**PROBLEM REQUIREMENTS**.
In the entries below, the word "star" appears on some lines. Copy each of those lines.

**Saved data entries**.
=-=-=
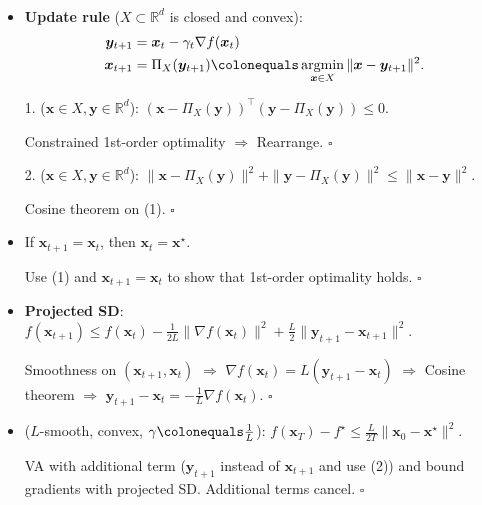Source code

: \documentclass[8pt,a4paper]{extarticle}
\renewcommand{\proof}[1]{\begin{tcolorbox}#1 \hfill $\square$\end{tcolorbox}}
\DeclareMathOperator*{\argmin}{argmin}
\newcommand{\R}{\mathbb{R}}
\renewcommand{\vec}[1]{\bm{#1}}
\newenvironment{topic}[1]
{\textbf{\sffamily \colorbox{black}{\rlap{\textbf{\textcolor{white}{#1}}}\hspace{\linewidth}\hspace{-2\fboxsep}}} \\ \vspace{0.2cm}}
{}
\begin{document}
\begin{multicols*}{2}
    \begin{topic}{Projected gradient descent}
        \begin{itemize}
            \item \textbf{Update rule} ($X \subset \R^d$ is closed and convex):
                  \begin{align*}
                      \vec{y}_{t+1} & = \vec{x}_t - \gamma_t \nabla f(\vec{x}_t)                                                   \\
                      \vec{x}_{t+1} & = \Pi_X(\vec{y}_{t+1}) \colonequals \argmin_{\vec{x} \in X} \| \vec{x} - \vec{y}_{t+1} \|^2.
                  \end{align*}
            \item[1.] ($\vec{x} \in X, \vec{y} \in \R^d$): $(\vec{x} - \Pi_X(\vec{y}))^\top (\vec{y} - \Pi_X(\vec{y})) \leq 0$.
                  \proof{Constrained 1st-order optimality $\Rightarrow$ Rearrange.}
            \item[2.] ($\vec{x} \in X, \vec{y} \in \R^d$): $\| \vec{x} - \Pi_X(\vec{y}) \|^2 + \| \vec{y} - \Pi_X(\vec{y}) \|^2 \leq \| \vec{x} - \vec{y} \|^2$.
                  \proof{Cosine theorem on (1).}
            \item If $\vec{x}_{t+1} = \vec{x}_t$, then $\vec{x}_t = \vec{x}^\star$. \proof{Use (1) and $\vec{x}_{t+1}
                          = \vec{x}_t$ to show that 1st-order optimality holds.}
            \item \textbf{Projected SD}: $f(\vec{x}_{t+1}) \leq f(\vec{x}_t) - \frac{1}{2L} \| \nabla f(\vec{x}_t) \|^2 + \frac{L}{2} \| \vec{y}_{t+1} - \vec{x}_{t+1} \|^2$.
                  \proof{Smoothness on $(\vec{x}_{t+1}, \vec{x}_t)$ $\Rightarrow$ $\nabla f(\vec{x}_t) = L(\vec{y}_{t+1} - \vec{x}_t)$ $\Rightarrow$ Cosine theorem $\Rightarrow$ $\vec{y}_{t+1} - \vec{x}_t = -\frac{1}{L} \nabla f(\vec{x}_t)$.}
            \item ($L$-smooth, convex, $\gamma \colonequals \frac{1}{L}$): $f(\vec{x}_T) - f^\star \leq \frac{L}{2T} \| \vec{x}_0 - \vec{x}^\star \|^2$.
                  \proof{VA with additional term ($\vec{y}_{t+1}$ instead of $\vec{x}_{t+1}$ and use (2)) and bound gradients with projected SD. Additional terms cancel.}
        \end{itemize}
    \end{topic}


\end{multicols*}
\end{document}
=-=-=
**RESULT OF THE TASK**.
            \item If $\vec{x}_{t+1} = \vec{x}_t$, then $\vec{x}_t = \vec{x}^\star$. \proof{Use (1) and $\vec{x}_{t+1}
            \item ($L$-smooth, convex, $\gamma \colonequals \frac{1}{L}$): $f(\vec{x}_T) - f^\star \leq \frac{L}{2T} \| \vec{x}_0 - \vec{x}^\star \|^2$.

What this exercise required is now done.